Obesity and overweight have in the last decade become a global problem – according to the World Health Organization (WHO) back in 2005 approximately 1.6 billion adults over the of age 15+ were overweight, at least 400 million adults were obese and at least 20 million children under the age of 5 years were overweight.
Experts believe if the current trends continue by 2015 approximately 2.3 billion adults will be overweight and more than 700 million will be obese. The scale of the obesity problem has a number of serious consequences for individuals and government health systems.
Consequences and Health Risks
Obesity is a concern because of its implications for the health of an individual as it increases the risk of many diseases and health conditions including: –
- Coronary heart disease
- Type 2 diabetes
- Cancers (endometrial, breast, and colon)
- Hypertension (high blood pressure)
- Dyslipidemia (for example, high total cholesterol or high levels of triglycerides)
- Liver and Gallbladder disease
- Sleep apnoea and respiratory problems
- Osteoarthritis (a degeneration of cartilage and its underlying bone within a joint)
- and Gynaecological problems (abnormal menses, infertility).
These conditions can cause or contribute to premature death and substantial disability.
Cardiovascular disease – mainly heart disease and stroke – is already the world’s number one cause of death, killing 17 million people each year and diabetes has rapidly become a global epidemic – according to WHO projections diabetes deaths will increase by more than 50% worldwide in the next 10 years.
Less common health conditions associated with increased weight include asthma, hepatic steatosis and sleep apnoea.
Overweight and obesity and their associated health problems have a significant economic impact on health systems and the medical costs associated with overweight and obesity have both direct and indirect costs – direct medical costs may include preventive, diagnostic, and treatment services related to obesity, while indirect costs relate to loss of income from decreased productivity, restricted activity, absenteeism, and bed days and the income lost by premature death.
Overweight and obesity are defined by the WHO as abnormal or excessive fat accumulation that presents a risk to an individuals health.

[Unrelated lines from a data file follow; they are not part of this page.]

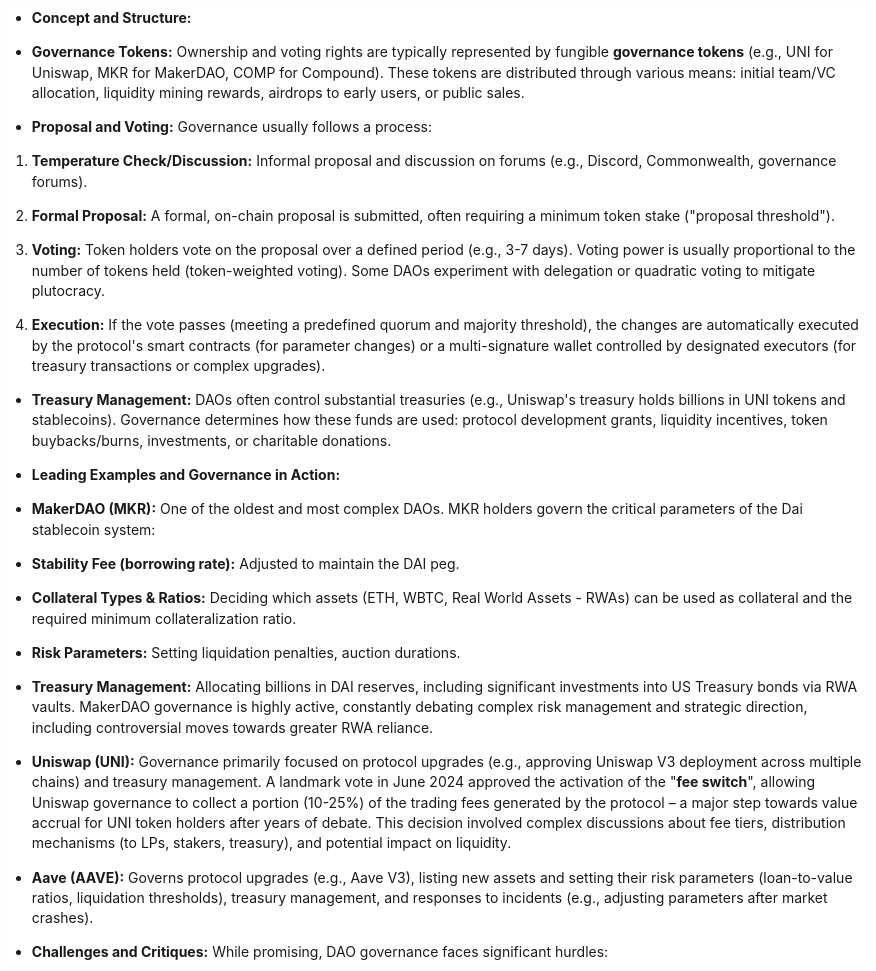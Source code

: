 *   **Concept and Structure:**

*   **Governance Tokens:** Ownership and voting rights are typically represented by fungible **governance tokens** (e.g., UNI for Uniswap, MKR for MakerDAO, COMP for Compound). These tokens are distributed through various means: initial team/VC allocation, liquidity mining rewards, airdrops to early users, or public sales.

*   **Proposal and Voting:** Governance usually follows a process:

1.  **Temperature Check/Discussion:** Informal proposal and discussion on forums (e.g., Discord, Commonwealth, governance forums).

2.  **Formal Proposal:** A formal, on-chain proposal is submitted, often requiring a minimum token stake ("proposal threshold").

3.  **Voting:** Token holders vote on the proposal over a defined period (e.g., 3-7 days). Voting power is usually proportional to the number of tokens held (token-weighted voting). Some DAOs experiment with delegation or quadratic voting to mitigate plutocracy.

4.  **Execution:** If the vote passes (meeting a predefined quorum and majority threshold), the changes are automatically executed by the protocol's smart contracts (for parameter changes) or a multi-signature wallet controlled by designated executors (for treasury transactions or complex upgrades).

*   **Treasury Management:** DAOs often control substantial treasuries (e.g., Uniswap's treasury holds billions in UNI tokens and stablecoins). Governance determines how these funds are used: protocol development grants, liquidity incentives, token buybacks/burns, investments, or charitable donations.

*   **Leading Examples and Governance in Action:**

*   **MakerDAO (MKR):** One of the oldest and most complex DAOs. MKR holders govern the critical parameters of the Dai stablecoin system:

*   **Stability Fee (borrowing rate):** Adjusted to maintain the DAI peg.

*   **Collateral Types & Ratios:** Deciding which assets (ETH, WBTC, Real World Assets - RWAs) can be used as collateral and the required minimum collateralization ratio.

*   **Risk Parameters:** Setting liquidation penalties, auction durations.

*   **Treasury Management:** Allocating billions in DAI reserves, including significant investments into US Treasury bonds via RWA vaults. MakerDAO governance is highly active, constantly debating complex risk management and strategic direction, including controversial moves towards greater RWA reliance.

*   **Uniswap (UNI):** Governance primarily focused on protocol upgrades (e.g., approving Uniswap V3 deployment across multiple chains) and treasury management. A landmark vote in June 2024 approved the activation of the "**fee switch**", allowing Uniswap governance to collect a portion (10-25%) of the trading fees generated by the protocol – a major step towards value accrual for UNI token holders after years of debate. This decision involved complex discussions about fee tiers, distribution mechanisms (to LPs, stakers, treasury), and potential impact on liquidity.

*   **Aave (AAVE):** Governs protocol upgrades (e.g., Aave V3), listing new assets and setting their risk parameters (loan-to-value ratios, liquidation thresholds), treasury management, and responses to incidents (e.g., adjusting parameters after market crashes).

*   **Challenges and Critiques:** While promising, DAO governance faces significant hurdles:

Overweight and obesity are major risk factors for a number of chronic diseases, including diabetes, cardiovascular diseases and cancer and while it was once an issue only in high income countries, overweight and obesity has now dramatically risen in low- and middle-income countries.Such countries are now facing a “double burden” of disease, for while they continue to deal with the problems of infectious disease and under-nutrition, they are also experiencing a rapid upsurge in chronic disease risk factors such as obesity and overweight, particularly in urban settings.
Under-nutrition and obesity often exist side-by-side within the same country, the same community and even within the same household and this double burden is caused by inadequate pre-natal, infant and young child nutrition followed by exposure to high-fat, energy-dense, micronutrient-poor foods and lack of physical activity.
A crude population measure of obesity is the body mass index (BMI) which is a simple index of weight-for-height that is commonly used in classifying overweight and obesity in adult populations and individuals – a person’s weight in kilograms is divided by the square of the height in meters (kg/m2). BMI provides the most useful population-level measure of overweight and obesity as it is the same for both sexes and for all ages of adults but it is merely a rough guide because it may not correspond to the same degree of fatness in different individuals.
The WHO defines an adult who has a BMI between 25 and 29.9 as overweight – an adult who has a BMI of 30 or higher is considered obese – a BMI below 18.5 is considered underweight, and between 18.5 to 24.9 a healthy weight .
BMI provides a benchmark for individual assessment, but experts suspect that the risk of chronic disease in populations increases progressively from a BMI of 21 upwards.
Measuring overweight and obesity in children aged 5 to 14 years is challenging – the WHO Child Growth Standards includes BMI charts for infants and young children up to age 5 – childhood obesity is associated with a higher chance of premature death and disability in adulthood.
BMI ranges for children and teens are defined so that they take into account normal differences in body fat between boys and girls and differences in body fat at various ages. However although BMI correlates with the amount of body fat, BMI does not directly measure body fat and some people, such as athletes, may have a BMI that identifies them as overweight even though they do not have excess body fat.
Other methods of estimating body fat and body fat distribution include measurements of skinfold thickness and waist circumference, calculation of waist-to-hip circumference ratios, and techniques such as ultrasound, computed tomography, and magnetic resonance imaging (MRI).